Bark functional ecology: evidence for tradeoffs, functional coordination, and environment producing bark diversity
- The causes underlying bark diversity are unclear. Variation has been frequently attributed to environmental differences across sites. However, variation may also result from tradeoffs and coordination between bark's multiple functions. Bark traits may also covary with wood and leaf traits as part of major dimensions of plant variation.

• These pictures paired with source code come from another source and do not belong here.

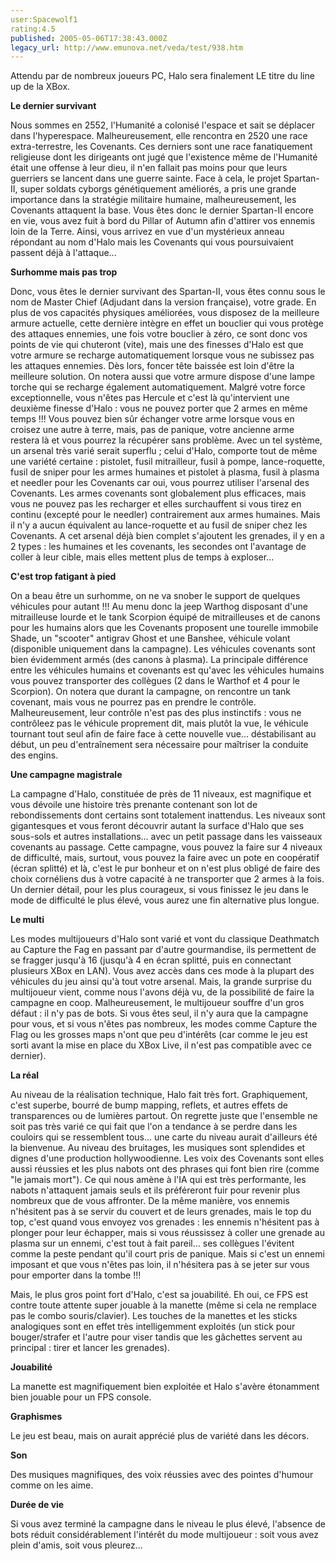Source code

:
 ```yaml
---
user:Spacewolf1
rating:4.5
published: 2005-05-06T17:38:43.000Z
legacy_url: http://www.emunova.net/veda/test/938.htm
---
```

Attendu par de nombreux joueurs PC, Halo sera finalement LE titre du line up de la XBox.  

  

**Le dernier survivant**  

Nous sommes en 2552, l'Humanité a colonisé l'espace et sait se déplacer dans l'hyperespace. Malheureusement, elle rencontra en 2520 une race extra-terrestre, les Covenants. Ces derniers sont une race fanatiquement religieuse dont les dirigeants ont jugé que l'existence même de l'Humanité était une offense à leur dieu, il n'en fallait pas moins pour que leurs guerriers se lancent dans une guerre sainte. Face à cela, le projet Spartan-II, super soldats cyborgs génétiquement améliorés, a pris une grande importance dans la stratégie militaire humaine, malheureusement, les Covenants attaquent la base. Vous êtes donc le dernier Spartan-II encore en vie, vous avez fuit à bord du Pillar of Autumn afin d'attirer vos ennemis loin de la Terre. Ainsi, vous arrivez en vue d'un mystérieux anneau répondant au nom d'Halo mais les Covenants qui vous poursuivaient passent déjà à l'attaque...  

  

**Surhomme mais pas trop**  

Donc, vous êtes le dernier survivant des Spartan-II, vous êtes connu sous le nom de Master Chief (Adjudant dans la version française), votre grade. En plus de vos capacités physiques améliorées, vous disposez de la meilleure armure actuelle, cette dernière intègre en effet un bouclier qui vous protège des attaques ennemies, une fois votre bouclier à zéro, ce sont donc vos points de vie qui chuteront (vite), mais une des finesses d'Halo est que votre armure se recharge automatiquement lorsque vous ne subissez pas les attaques ennemies. Dès lors, foncer tête baissée est loin d'être la meilleure solution. On notera aussi que votre armure dispose d'une lampe torche qui se recharge également automatiquement. Malgré votre force exceptionnelle, vous n'êtes pas Hercule et c'est là qu'intervient une deuxième finesse d'Halo : vous ne pouvez porter que 2 armes en même temps !!! Vous pouvez bien sûr échanger votre arme lorsque vous en croisez une autre à terre, mais, pas de panique, votre ancienne arme restera là et vous pourrez la récupérer sans problème. Avec un tel système, un arsenal très varié serait superflu ; celui d'Halo, comporte tout de même une variété certaine : pistolet, fusil mitrailleur, fusil à pompe, lance-roquette, fusil de sniper pour les armes humaines et pistolet à plasma, fusil à plasma et needler pour les Covenants car oui, vous pourrez utiliser l'arsenal des Covenants. Les armes covenants sont globalement plus efficaces, mais vous ne pouvez pas les recharger et elles surchauffent si vous tirez en continu (excepté pour le needler) contrairement aux armes humaines. Mais il n'y a aucun équivalent au lance-roquette et au fusil de sniper chez les Covenants. A cet arsenal déjà bien complet s'ajoutent les grenades, il y en a 2 types : les humaines et les covenants, les secondes ont l'avantage de coller à leur cible, mais elles mettent plus de temps à exploser...  

  

**C'est trop fatigant à pied**  

On a beau être un surhomme, on ne va snober le support de quelques véhicules pour autant !!! Au menu donc la jeep Warthog disposant d'une mitrailleuse lourde et le tank Scorpion équipé de mitrailleuses et de canons pour les humains alors que les Covenants proposent une tourelle immobile Shade, un "scooter" antigrav Ghost et une Banshee, véhicule volant (disponible uniquement dans la campagne). Les véhicules covenants sont bien évidemment armés (des canons à plasma). La principale différence entre les véhicules humains et covenants est qu'avec les véhicules humains vous pouvez transporter des collègues (2 dans le Warthof et 4 pour le Scorpion). On notera que durant la campagne, on rencontre un tank covenant, mais vous ne pourrez pas en prendre le contrôle. Malheureusement, leur contrôle n'est pas des plus instinctifs : vous ne contrôleez pas le véhicule proprement dit, mais plutôt la vue, le véhicule tournant tout seul afin de faire face à cette nouvelle vue... déstabilisant au début, un peu d'entraînement sera nécessaire pour maîtriser la conduite des engins.  

  

**Une campagne magistrale**  

La campagne d'Halo, constituée de près de 11 niveaux, est magnifique et vous dévoile une histoire très prenante contenant son lot de rebondissements dont certains sont totalement inattendus. Les niveaux sont gigantesques et vous feront découvrir autant la surface d'Halo que ses sous-sols et autres installations... avec un petit passage dans les vaisseaux covenants au passage. Cette campagne, vous pouvez la faire sur 4 niveaux de difficulté, mais, surtout, vous pouvez la faire avec un pote en coopératif (écran splitté) et là, c'est le pur bonheur et on n'est plus obligé de faire des choix cornéliens dus à votre capacité à ne transporter que 2 armes à la fois. Un dernier détail, pour les plus courageux, si vous finissez le jeu dans le mode de difficulté le plus élevé, vous aurez une fin alternative plus longue.  

  

**Le multi**  

Les modes multijoueurs d'Halo sont varié et vont du classique Deathmatch au Capture the Fag en passant par d'autre gourmandise, ils permettent de se fragger jusqu'à 16 (jusqu'à 4 en écran splitté, puis en connectant plusieurs XBox en LAN). Vous avez accès dans ces mode à la plupart des véhicules du jeu ainsi qu'à tout votre arsenal. Mais, la grande surprise du multijoueur vient, comme nous l'avons déjà vu, de la possibilité de faire la campagne en coop. Malheureusement, le multijoueur souffre d'un gros défaut : il n'y pas de bots. Si vous êtes seul, il n'y aura que la campagne pour vous, et si vous n'êtes pas nombreux, les modes comme Capture the Flag ou les grosses maps n'ont que peu d'intérêts (car comme le jeu est sorti avant la mise en place du XBox Live, il n'est pas compatible avec ce dernier).  

  

**La réal**  

Au niveau de la réalisation technique, Halo fait très fort. Graphiquement, c'est superbe, bourré de bump mapping, reflets, et autres effets de transparences ou de lumières partout. On regrette juste que l'ensemble ne soit pas très varié ce qui fait que l'on a tendance à se perdre dans les couloirs qui se ressemblent tous... une carte du niveau aurait d'ailleurs été la bienvenue. Au niveau des bruitages, les musiques sont splendides et dignes d'une production hollywoodienne. Les voix des Covenants sont elles aussi réussies et les plus nabots ont des phrases qui font bien rire (comme "le jamais mort"). Ce qui nous amène à l'IA qui est très performante, les nabots n'attaquent jamais seuls et ils préféreront fuir pour revenir plus nombreux que de vous affronter. De la même manière, vos ennemis n'hésitent pas à se servir du couvert et de leurs grenades, mais le top du top, c'est quand vous envoyez vos grenades : les ennemis n'hésitent pas à plonger pour leur échapper, mais si vous réussissez à coller une grenade au plasma sur un ennemi, c'est tout à fait pareil... ses collègues l'évitent comme la peste pendant qu'il court pris de panique. Mais si c'est un ennemi imposant et que vous n'êtes pas loin, il n'hésitera pas à se jeter sur vous pour emporter dans la tombe !!!  

Mais, le plus gros point fort d'Halo, c'est sa jouabilité. Eh oui, ce FPS est contre toute attente super jouable à la manette (même si cela ne remplace pas le combo souris/clavier). Les touches de la manettes et les sticks analogiques sont en effet très intelligemment exploités (un stick pour bouger/strafer et l'autre pour viser tandis que les gâchettes servent au principal : tirer et lancer les grenades).  

  

  

**Jouabilité**  

La manette est magnifiquement bien exploitée et Halo s'avère étonamment bien jouable pour un FPS console.  

**Graphismes**  

Le jeu est beau, mais on aurait apprécié plus de variété dans les décors.  

**Son**  

Des musiques magnifiques, des voix réussies avec des pointes d'humour comme on les aime.  

**Durée de vie**  

Si vous avez terminé la campagne dans le niveau le plus élevé, l'absence de bots réduit considérablement l'intérêt du mode multijoueur : soit vous avez plein d'amis, soit vous pleurez...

- To assess hypotheses regarding tradeoffs and functional coordination, we measured bark traits reflecting protection, storage, mechanics, and photosynthesis in branches of 90 species spanning a wide phylogenetic and environmental range. We also tested associations between bark, wood, and leaf traits. We partitioned trait variation within species, and within and across communities to quantify variation associated with across-site differences.
- We observed associations between bark mechanics and storage, density and thickness, and thickness and photosynthetic activity. Increasing bark thickness contributed significantly to stiffer stems and greater water storage. Bark density, water content, and mechanics covaried strongly with the equivalent wood traits, and to a lesser degree with leaf size, xylem conductivity, and vessel diameter. Most variation was observed within sites and had low phylogenetic signal.
- Compared with relatively minor across-site differences, tradeoffs and coordination among functions of bark, leaves, and wood are likely to be major and overlooked factors shaping bark ecology and evolution.